Senate Bill No. 1382
CHAPTER 375

An act to amend Sections 44124.5, 44125.5, and 44127 of the Health and Safety Code, and to add and repeal Section 6368.2 of the Revenue and Taxation Code, relating to air pollution.

[ Approved by Governor  September 16, 2022. Filed with Secretary of State  September 16, 2022. ]

LEGISLATIVE COUNSEL'S DIGEST


SB 1382, Gonzalez. Air pollution: Clean Cars 4 All Program: Sales and Use Tax Law: zero emissions vehicle exemption.
(1) Existing law establishes the Clean Cars 4 All Program, which is administered by the State Air Resources Board, to focus on achieving reductions in the emissions of greenhouse gases, improvements in air quality, and benefits to low-income state residents through the replacement of high-polluter motor vehicles with cleaner and more efficient motor vehicles or a mobility option. Existing law requires the implementing regulations to ensure, among other things, that there is improved coordination, integration, and partnerships with other specified programs that target disadvantaged communities.
Existing law creates the enhanced fleet modernization program to provide compensation for the retirement and replacement of passenger vehicles and light-duty and medium-duty trucks that are high polluters. Existing law requires the state board to annually post on its internet website a performance analysis of the replacement and mobility options component of the programs that includes information regarding how incentive levels can be modified to maximize participation and emissions reductions.
This bill would require the implementing regulations for the Clean Cars 4 All Program to additionally ensure that the state board coordinates with local air districts and local nonprofit and community organizations, as provided, to identify barriers to accessing the Clean Cars 4 All Program and to develop outreach protocols and metrics to assess the success of outreach across the districts.
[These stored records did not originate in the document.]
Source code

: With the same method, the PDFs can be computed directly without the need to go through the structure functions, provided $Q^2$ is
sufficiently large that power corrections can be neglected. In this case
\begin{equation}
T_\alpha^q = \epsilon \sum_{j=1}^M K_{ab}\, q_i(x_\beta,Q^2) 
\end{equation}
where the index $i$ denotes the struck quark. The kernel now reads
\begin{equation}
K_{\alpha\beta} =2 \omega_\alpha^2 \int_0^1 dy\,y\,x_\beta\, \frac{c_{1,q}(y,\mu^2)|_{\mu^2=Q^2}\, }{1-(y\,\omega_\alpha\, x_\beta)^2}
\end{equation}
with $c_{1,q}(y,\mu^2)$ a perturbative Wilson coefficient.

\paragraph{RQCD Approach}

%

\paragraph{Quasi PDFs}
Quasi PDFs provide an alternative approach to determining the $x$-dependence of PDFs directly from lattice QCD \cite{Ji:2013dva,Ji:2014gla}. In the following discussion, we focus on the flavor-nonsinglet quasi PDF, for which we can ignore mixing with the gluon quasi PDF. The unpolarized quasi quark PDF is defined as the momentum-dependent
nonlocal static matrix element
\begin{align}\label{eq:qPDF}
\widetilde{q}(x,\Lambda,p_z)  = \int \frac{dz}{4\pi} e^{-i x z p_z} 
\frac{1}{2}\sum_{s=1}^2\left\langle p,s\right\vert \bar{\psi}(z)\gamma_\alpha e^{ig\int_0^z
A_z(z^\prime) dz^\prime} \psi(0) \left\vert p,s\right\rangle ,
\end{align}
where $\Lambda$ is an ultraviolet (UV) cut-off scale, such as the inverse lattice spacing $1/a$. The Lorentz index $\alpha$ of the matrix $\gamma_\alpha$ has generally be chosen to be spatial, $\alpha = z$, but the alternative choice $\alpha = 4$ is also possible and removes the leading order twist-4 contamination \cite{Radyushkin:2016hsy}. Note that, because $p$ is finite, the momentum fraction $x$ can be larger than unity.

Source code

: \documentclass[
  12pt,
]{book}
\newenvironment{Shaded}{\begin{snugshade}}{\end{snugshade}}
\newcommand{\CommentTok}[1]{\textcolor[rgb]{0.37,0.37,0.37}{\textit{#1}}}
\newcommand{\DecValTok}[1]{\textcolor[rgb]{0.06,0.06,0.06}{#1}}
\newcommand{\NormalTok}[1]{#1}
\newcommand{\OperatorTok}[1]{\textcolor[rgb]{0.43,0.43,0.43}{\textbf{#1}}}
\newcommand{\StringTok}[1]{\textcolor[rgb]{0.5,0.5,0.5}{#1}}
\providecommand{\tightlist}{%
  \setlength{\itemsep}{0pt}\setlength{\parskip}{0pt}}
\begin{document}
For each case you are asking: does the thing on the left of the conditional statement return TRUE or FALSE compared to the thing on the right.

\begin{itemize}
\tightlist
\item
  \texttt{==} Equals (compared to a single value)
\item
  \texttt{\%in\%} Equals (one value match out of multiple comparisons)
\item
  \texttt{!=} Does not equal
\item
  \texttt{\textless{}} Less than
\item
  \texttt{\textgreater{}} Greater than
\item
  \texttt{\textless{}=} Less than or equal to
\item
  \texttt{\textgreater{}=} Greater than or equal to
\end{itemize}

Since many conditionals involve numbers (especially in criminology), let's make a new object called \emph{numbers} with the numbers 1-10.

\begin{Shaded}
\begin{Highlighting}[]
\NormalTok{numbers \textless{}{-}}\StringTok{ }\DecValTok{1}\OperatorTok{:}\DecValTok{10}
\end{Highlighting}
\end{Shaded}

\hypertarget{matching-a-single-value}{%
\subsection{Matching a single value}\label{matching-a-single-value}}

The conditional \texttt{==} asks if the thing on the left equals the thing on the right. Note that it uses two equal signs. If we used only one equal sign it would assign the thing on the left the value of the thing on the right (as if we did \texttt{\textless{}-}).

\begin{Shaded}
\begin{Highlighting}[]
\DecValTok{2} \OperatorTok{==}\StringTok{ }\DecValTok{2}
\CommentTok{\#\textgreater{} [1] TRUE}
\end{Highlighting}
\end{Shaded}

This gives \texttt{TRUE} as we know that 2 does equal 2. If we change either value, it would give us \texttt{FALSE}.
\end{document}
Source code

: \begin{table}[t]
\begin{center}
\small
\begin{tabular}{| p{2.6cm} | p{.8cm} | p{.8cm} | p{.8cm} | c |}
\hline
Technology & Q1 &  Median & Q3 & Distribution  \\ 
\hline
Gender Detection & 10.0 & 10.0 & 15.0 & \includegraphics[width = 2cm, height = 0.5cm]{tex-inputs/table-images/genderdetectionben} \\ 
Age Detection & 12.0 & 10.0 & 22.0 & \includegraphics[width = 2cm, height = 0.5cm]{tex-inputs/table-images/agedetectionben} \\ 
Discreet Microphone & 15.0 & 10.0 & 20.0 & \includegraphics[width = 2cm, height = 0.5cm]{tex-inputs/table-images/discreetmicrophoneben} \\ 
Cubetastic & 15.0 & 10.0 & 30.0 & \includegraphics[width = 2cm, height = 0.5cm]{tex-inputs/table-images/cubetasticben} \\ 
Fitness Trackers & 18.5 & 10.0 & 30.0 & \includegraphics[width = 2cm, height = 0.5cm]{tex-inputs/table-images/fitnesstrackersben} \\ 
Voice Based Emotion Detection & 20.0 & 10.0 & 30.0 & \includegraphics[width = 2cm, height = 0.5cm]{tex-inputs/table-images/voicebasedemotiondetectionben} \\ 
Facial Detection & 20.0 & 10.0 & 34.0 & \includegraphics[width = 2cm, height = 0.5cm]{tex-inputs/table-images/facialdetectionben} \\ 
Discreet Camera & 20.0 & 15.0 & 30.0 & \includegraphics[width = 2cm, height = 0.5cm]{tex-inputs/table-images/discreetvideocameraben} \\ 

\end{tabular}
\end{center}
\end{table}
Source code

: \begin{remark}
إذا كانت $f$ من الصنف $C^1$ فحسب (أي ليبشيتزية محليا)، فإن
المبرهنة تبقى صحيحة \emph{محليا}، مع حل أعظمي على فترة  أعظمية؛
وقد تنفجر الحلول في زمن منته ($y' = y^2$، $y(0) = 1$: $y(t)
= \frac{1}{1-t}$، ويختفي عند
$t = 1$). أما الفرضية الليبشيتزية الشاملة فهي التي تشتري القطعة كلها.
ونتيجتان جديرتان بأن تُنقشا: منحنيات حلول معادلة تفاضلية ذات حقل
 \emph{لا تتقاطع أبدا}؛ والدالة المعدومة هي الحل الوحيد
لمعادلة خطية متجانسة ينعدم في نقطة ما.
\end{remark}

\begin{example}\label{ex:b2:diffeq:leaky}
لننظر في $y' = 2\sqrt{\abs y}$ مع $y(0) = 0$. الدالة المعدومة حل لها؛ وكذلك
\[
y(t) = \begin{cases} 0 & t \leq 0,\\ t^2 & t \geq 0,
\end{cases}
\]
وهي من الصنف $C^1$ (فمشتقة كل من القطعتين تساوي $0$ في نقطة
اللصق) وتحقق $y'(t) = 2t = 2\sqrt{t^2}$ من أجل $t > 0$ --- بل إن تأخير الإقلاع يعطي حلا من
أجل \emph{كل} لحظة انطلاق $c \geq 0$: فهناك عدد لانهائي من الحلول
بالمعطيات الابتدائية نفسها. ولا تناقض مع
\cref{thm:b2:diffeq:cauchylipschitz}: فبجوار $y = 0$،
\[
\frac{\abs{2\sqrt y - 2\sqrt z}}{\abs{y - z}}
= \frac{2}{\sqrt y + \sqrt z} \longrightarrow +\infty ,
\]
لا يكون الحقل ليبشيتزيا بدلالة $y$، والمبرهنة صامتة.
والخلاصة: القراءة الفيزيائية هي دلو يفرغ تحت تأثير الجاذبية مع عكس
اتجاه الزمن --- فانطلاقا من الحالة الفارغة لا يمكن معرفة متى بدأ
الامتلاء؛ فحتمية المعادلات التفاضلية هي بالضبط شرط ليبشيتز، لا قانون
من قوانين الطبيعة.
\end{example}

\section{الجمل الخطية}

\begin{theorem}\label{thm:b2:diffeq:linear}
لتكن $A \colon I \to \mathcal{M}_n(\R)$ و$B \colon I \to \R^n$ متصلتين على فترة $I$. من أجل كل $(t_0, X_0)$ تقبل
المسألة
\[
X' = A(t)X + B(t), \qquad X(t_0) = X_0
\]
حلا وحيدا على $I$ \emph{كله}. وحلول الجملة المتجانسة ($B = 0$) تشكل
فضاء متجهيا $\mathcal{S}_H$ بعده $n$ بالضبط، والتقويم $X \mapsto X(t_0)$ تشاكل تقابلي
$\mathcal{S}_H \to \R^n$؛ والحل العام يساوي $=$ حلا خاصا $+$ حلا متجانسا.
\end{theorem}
The bill would additionally require that the performance analysis include an assessment identifying populations that are eligible for, but underserved by the Clean Cars 4 All Program, as provided, and would require the assessment to identify barriers preventing the underserved populations from participating in the program and to propose strategies to overcome those barriers. The bill would require the state board to consider specified metrics in allocating funding to districts participating in the Clean Cars 4 All Program. The bill would authorize up to 10% of the moneys allocated by the state board for the Clean Cars 4 All Program to be used for outreach programs in accordance with specified requirements.
(2) Existing state sales and use tax laws impose a tax on retailers measured by the gross receipts from the sale of tangible personal property sold at retail in this state or on the storage, use, or other consumption in this state of tangible personal property purchased from a retailer for storage, use, or other consumption in this state. The Sales and Use Tax Law provides various exemptions from those taxes.
This bill, on or after January 1, 2023, and until January 1, 2028, would provide an exemption from those taxes with respect to the sale in this state of, and the storage, use, or other consumption in this state of, a qualified motor vehicle, as defined, sold to a qualified buyer, as defined. The bill would provide that this exemption does not apply to specified state sales and use taxes from which the proceeds are deposited into the Local Revenue Fund, the Local Revenue Fund 2011, or the Local Public Safety Fund.
Existing law requires a bill authorizing a new tax expenditure to contain, among other things, specific goals, purposes, and objectives that the tax expenditure will achieve, detailed performance indicators, and data collection requirements.
This bill would include additional information required for a bill authorizing a new tax credit.
The Bradley-Burns Uniform Local Sales and Use Tax Law authorizes counties and cities to impose local sales and use taxes in conformity with the Sales and Use Tax Law, and existing laws authorize districts, as specified, to impose transactions and use taxes in accordance with the Transactions and Use Tax Law, which generally conforms to the Sales and Use Tax Law. Amendments to the Sales and Use Tax Law are automatically incorporated into the local tax laws.
This bill would specify that this exemption does not apply to local sales and use taxes or transactions and use taxes.
(3) This bill would incorporate additional changes to Section 44124.5 of the Health and Safety Code proposed by SB 1230 to be operative only if this bill and SB 1230 are enacted and this bill is enacted last.
Vote: MAJORITY   Appropriation: NO   Fiscal Committee: YES   Local Program: NO  

The people of the State of California do enact as follows:


SECTION 1.

 The Legislature finds and declares all of the following:
(a) The transportation sector is the single largest contributor to emissions of greenhouse gases in the state and is responsible for nearly 80 percent of nitrogen oxide pollution and 90 percent of diesel particulate matter pollution alongside other harmful air pollutants.
(b) Over 28 million Californians, representing approximately 70 percent of the state’s population, experienced over 100 days of unhealthy air quality in 2020.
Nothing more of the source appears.